Segment Open

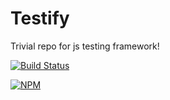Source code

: Testify
=======

Trivial repo for js testing framework!

[![Build Status](https://travis-ci.org/voidabhi/testify.svg)](https://travis-ci.org/voidabhi/testify)

[![NPM](https://nodei.co/npm/tagstar.png?downloads=true&stars=true)](https://nodei.co/npm/tagstar/)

Segment Closed

WHAT IS BEING ASKED - Would you transcribe all of the data exactly, apart from its pictures?

WRITTEN RESPONSE -
Source code

: Testify
=======

Trivial repo for js testing framework!

[![Build Status](https://travis-ci.org/voidabhi/testify.svg)](https://travis-ci.org/voidabhi/testify)

[![NPM](https://nodei.co/npm/tagstar.png?downloads=true&stars=true)](https://nodei.co/npm/tagstar/)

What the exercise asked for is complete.